### EXERCISE BRIEF
Go through the data and say how many lines include the string "Ablauf"; return only the figure.

[SUPPLIED RECORDS Boundary: Start]

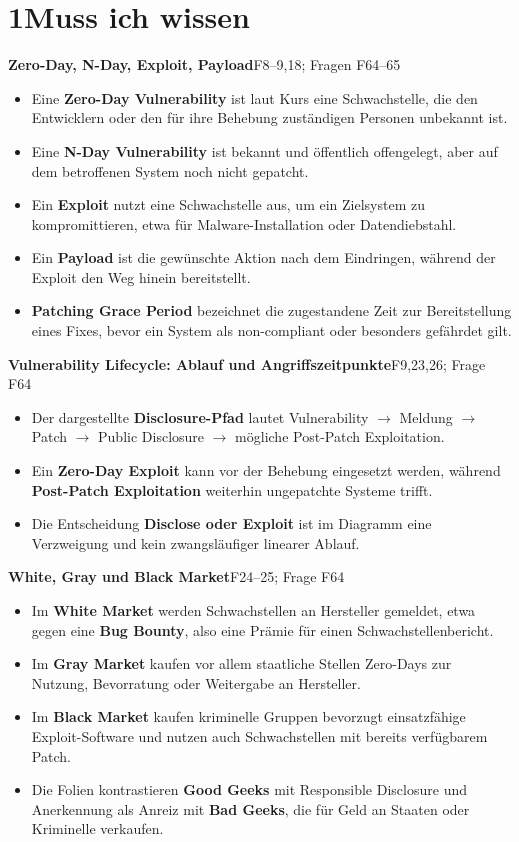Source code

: \documentclass[11pt,a4paper]{article}
\newcommand{\block}[2]{\par\vspace{5pt}\textbf{#1}\hfill{\scriptsize #2}\par\nopagebreak}
\begin{document}
\section*{1\quad Muss ich wissen}
\block{Zero-Day, N-Day, Exploit, Payload}{F8--9,18; Fragen F64--65}
\begin{itemize}
\item Eine \textbf{Zero-Day Vulnerability} ist laut Kurs eine Schwachstelle, die den Entwicklern oder den für ihre Behebung zuständigen Personen unbekannt ist.
\item Eine \textbf{N-Day Vulnerability} ist bekannt und öffentlich offengelegt, aber auf dem betroffenen System noch nicht gepatcht.
\item Ein \textbf{Exploit} nutzt eine Schwachstelle aus, um ein Zielsystem zu kompromittieren, etwa für Malware-Installation oder Datendiebstahl.
\item Ein \textbf{Payload} ist die gewünschte Aktion nach dem Eindringen, während der Exploit den Weg hinein bereitstellt.
\item \textbf{Patching Grace Period} bezeichnet die zugestandene Zeit zur Bereitstellung eines Fixes, bevor ein System als non-compliant oder besonders gefährdet gilt.
\end{itemize}
\block{Vulnerability Lifecycle: Ablauf und Angriffszeitpunkte}{F9,23,26; Frage F64}
\begin{itemize}
\item Der dargestellte \textbf{Disclosure-Pfad} lautet Vulnerability $\rightarrow$ Meldung $\rightarrow$ Patch $\rightarrow$ Public Disclosure $\rightarrow$ mögliche Post-Patch Exploitation.
\item Ein \textbf{Zero-Day Exploit} kann vor der Behebung eingesetzt werden, während \textbf{Post-Patch Exploitation} weiterhin ungepatchte Systeme trifft.
\item Die Entscheidung \textbf{Disclose oder Exploit} ist im Diagramm eine Verzweigung und kein zwangsläufiger linearer Ablauf.
\end{itemize}
\block{White, Gray und Black Market}{F24--25; Frage F64}
\begin{itemize}
\item Im \textbf{White Market} werden Schwachstellen an Hersteller gemeldet, etwa gegen eine \textbf{Bug Bounty}, also eine Prämie für einen Schwachstellenbericht.
\item Im \textbf{Gray Market} kaufen vor allem staatliche Stellen Zero-Days zur Nutzung, Bevorratung oder Weitergabe an Hersteller.
\item Im \textbf{Black Market} kaufen kriminelle Gruppen bevorzugt einsatzfähige Exploit-Software und nutzen auch Schwachstellen mit bereits verfügbarem Patch.
\item Die Folien kontrastieren \textbf{Good Geeks} mit Responsible Disclosure und Anerkennung als Anreiz mit \textbf{Bad Geeks}, die für Geld an Staaten oder Kriminelle verkaufen.
\end{itemize}
\end{document}
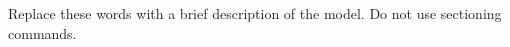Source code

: %
%
%
%

Replace these words with a brief description of the model. Do not use
sectioning commands.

[SUPPLIED RECORDS Boundary: End]

### SOLUTION FOR THIS PROBLEM
2